* [Problem]: Please print, word for word, every line from the one that contains "- Redesigned and" through the last line of the records, and nothing else.

* [Data shown]:

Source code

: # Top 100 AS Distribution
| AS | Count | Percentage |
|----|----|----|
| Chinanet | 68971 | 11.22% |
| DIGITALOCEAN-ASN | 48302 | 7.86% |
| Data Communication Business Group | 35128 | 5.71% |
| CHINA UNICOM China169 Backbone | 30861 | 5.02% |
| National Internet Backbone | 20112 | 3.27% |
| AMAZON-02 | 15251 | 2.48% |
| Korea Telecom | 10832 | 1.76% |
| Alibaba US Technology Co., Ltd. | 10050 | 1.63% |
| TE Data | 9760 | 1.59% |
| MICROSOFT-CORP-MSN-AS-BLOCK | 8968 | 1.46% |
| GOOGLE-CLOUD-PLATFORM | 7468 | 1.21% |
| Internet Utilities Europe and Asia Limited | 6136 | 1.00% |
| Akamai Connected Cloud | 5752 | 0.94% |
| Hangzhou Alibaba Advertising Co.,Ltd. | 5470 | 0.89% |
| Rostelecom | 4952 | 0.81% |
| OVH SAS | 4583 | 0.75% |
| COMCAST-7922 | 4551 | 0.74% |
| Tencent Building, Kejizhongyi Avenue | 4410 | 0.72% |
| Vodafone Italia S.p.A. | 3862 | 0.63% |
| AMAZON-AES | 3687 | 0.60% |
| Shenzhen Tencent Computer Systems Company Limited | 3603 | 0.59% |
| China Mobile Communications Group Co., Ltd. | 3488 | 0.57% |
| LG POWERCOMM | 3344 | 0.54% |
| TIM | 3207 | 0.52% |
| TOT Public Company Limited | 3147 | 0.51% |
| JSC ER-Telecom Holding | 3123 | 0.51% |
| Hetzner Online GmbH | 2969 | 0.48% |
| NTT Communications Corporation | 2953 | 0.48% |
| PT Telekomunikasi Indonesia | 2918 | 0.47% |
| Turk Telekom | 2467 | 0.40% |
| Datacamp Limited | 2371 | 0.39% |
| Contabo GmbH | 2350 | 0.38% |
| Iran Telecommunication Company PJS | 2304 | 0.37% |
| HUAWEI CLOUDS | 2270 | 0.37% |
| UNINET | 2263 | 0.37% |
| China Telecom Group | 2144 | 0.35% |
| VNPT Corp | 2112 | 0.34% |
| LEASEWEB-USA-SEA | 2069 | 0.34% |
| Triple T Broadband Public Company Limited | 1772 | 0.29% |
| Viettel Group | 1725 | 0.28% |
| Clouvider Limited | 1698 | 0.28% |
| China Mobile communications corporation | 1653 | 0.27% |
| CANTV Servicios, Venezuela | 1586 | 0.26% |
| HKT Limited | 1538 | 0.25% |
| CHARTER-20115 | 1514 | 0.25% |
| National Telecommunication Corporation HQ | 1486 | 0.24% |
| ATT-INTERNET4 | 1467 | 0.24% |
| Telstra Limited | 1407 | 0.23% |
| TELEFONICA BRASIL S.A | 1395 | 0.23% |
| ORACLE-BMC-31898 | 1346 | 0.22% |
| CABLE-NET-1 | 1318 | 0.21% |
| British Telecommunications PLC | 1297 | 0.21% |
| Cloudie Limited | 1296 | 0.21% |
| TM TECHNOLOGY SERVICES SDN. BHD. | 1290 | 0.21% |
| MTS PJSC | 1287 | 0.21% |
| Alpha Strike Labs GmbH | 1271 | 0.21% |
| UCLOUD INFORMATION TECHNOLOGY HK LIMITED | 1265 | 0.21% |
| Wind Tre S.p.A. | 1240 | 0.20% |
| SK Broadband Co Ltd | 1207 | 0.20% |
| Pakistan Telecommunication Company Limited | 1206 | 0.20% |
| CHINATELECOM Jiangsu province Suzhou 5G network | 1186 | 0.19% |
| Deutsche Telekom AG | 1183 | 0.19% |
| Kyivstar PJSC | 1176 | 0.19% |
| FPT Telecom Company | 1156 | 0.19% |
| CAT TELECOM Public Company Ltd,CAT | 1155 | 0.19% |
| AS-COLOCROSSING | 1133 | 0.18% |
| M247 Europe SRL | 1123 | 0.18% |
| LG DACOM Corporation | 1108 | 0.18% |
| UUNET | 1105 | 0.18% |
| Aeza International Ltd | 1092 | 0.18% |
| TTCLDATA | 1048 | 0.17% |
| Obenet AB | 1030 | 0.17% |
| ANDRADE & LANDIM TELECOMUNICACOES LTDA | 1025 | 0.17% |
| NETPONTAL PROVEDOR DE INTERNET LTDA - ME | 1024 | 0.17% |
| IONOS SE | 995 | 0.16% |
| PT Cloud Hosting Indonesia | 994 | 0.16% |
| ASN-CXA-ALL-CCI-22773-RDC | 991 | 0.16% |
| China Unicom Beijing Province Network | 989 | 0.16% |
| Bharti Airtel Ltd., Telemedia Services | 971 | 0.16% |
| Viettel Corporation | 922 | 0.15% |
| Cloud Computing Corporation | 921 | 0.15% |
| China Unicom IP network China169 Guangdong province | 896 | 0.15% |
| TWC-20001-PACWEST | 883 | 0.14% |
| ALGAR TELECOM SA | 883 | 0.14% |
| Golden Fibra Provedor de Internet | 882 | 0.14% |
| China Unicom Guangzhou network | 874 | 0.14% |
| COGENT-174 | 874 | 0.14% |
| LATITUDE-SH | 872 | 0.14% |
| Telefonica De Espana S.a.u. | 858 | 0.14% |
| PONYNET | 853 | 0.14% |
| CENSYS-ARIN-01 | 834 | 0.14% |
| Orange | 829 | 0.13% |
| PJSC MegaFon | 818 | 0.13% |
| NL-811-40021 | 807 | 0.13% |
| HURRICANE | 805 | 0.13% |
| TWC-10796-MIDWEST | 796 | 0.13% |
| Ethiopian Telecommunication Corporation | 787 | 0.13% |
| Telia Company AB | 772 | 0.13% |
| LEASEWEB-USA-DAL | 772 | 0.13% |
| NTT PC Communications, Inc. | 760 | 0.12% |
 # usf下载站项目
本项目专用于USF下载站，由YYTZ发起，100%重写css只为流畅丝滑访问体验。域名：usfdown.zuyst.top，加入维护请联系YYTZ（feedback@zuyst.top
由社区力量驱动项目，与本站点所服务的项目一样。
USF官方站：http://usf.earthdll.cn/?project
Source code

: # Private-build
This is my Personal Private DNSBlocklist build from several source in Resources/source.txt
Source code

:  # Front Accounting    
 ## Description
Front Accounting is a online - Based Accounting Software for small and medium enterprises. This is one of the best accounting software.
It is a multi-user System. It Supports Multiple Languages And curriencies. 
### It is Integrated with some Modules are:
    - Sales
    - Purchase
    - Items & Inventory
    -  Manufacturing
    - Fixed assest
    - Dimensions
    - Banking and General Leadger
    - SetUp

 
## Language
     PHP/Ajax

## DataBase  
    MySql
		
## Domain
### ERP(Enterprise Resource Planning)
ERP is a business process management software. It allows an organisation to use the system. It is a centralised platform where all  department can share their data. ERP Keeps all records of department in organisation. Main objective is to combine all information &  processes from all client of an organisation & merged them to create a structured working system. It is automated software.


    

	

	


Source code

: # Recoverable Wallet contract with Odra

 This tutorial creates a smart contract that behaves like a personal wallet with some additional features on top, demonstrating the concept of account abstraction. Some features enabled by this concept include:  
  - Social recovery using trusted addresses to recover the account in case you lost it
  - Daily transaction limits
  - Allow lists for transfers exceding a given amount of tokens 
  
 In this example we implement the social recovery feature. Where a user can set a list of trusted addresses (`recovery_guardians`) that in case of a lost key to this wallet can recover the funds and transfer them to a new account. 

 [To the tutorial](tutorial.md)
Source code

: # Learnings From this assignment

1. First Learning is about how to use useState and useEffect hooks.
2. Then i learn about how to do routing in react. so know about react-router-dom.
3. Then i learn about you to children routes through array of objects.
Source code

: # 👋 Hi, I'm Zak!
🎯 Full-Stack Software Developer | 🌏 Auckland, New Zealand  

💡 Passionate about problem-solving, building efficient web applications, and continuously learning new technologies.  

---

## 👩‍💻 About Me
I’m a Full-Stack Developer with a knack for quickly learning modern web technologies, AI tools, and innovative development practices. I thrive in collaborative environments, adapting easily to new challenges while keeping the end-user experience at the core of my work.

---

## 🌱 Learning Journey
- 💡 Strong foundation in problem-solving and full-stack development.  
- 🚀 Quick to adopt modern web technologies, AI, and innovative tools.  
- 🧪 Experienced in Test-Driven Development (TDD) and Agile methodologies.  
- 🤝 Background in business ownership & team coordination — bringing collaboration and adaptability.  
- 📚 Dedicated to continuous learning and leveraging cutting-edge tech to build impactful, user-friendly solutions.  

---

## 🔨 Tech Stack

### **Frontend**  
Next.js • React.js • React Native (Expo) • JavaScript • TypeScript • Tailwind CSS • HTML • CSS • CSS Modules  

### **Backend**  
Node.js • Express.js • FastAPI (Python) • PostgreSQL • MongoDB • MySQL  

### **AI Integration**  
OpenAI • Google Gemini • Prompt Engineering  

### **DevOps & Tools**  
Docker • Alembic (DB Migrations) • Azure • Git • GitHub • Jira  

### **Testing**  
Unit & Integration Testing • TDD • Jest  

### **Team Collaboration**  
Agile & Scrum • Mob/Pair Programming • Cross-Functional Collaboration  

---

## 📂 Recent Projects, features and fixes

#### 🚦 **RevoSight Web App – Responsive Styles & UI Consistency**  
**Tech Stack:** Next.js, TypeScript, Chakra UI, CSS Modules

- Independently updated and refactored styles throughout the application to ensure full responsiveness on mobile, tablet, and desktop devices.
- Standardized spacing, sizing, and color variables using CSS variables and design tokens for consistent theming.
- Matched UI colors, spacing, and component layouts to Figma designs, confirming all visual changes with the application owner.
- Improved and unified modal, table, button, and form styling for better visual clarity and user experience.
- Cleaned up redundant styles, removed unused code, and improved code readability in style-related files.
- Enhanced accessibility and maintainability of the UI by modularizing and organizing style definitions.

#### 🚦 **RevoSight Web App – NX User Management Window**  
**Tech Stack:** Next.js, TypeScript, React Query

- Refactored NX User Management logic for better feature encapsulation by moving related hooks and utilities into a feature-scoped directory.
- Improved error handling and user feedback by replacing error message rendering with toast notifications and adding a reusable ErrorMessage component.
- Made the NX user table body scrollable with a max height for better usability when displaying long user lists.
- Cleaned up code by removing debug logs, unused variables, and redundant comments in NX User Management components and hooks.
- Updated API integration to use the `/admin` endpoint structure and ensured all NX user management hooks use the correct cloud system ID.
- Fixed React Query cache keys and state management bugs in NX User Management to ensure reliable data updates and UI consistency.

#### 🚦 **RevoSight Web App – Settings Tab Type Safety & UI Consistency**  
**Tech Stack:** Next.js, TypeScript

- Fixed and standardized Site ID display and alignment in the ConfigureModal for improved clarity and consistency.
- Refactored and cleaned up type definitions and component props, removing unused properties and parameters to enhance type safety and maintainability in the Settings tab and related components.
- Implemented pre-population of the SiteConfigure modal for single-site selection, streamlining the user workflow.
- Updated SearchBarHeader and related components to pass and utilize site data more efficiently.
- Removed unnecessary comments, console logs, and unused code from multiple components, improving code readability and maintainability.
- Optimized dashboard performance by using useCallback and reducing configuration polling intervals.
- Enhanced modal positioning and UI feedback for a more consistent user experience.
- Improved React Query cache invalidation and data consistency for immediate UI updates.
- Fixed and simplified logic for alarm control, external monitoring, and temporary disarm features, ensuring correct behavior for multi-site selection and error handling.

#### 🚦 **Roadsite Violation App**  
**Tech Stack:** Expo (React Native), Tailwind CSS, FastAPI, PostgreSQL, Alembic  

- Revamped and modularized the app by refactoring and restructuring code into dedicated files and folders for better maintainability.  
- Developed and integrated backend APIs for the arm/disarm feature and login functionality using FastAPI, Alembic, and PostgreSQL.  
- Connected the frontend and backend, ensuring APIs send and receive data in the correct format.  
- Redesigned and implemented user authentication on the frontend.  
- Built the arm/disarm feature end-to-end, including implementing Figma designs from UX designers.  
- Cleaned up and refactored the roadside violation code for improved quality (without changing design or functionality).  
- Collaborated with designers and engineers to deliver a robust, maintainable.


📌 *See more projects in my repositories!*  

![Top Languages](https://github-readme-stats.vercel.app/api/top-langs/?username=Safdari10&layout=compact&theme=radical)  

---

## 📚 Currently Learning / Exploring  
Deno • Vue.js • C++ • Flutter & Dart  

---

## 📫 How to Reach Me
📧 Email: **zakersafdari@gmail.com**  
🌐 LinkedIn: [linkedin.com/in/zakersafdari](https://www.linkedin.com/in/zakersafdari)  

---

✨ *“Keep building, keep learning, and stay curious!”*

* [Task result]:
- Redesigned and implemented user authentication on the frontend.  
- Built the arm/disarm feature end-to-end, including implementing Figma designs from UX designers.  
- Cleaned up and refactored the roadside violation code for improved quality (without changing design or functionality).  
- Collaborated with designers and engineers to deliver a robust, maintainable.


📌 *See more projects in my repositories!*  

![Top Languages](https://github-readme-stats.vercel.app/api/top-langs/?username=Safdari10&layout=compact&theme=radical)  

---

## 📚 Currently Learning / Exploring  
Deno • Vue.js • C++ • Flutter & Dart  

---

## 📫 How to Reach Me
📧 Email: **zakersafdari@gmail.com**  
🌐 LinkedIn: [linkedin.com/in/zakersafdari](https://www.linkedin.com/in/zakersafdari)  

---

✨ *“Keep building, keep learning, and stay curious!”*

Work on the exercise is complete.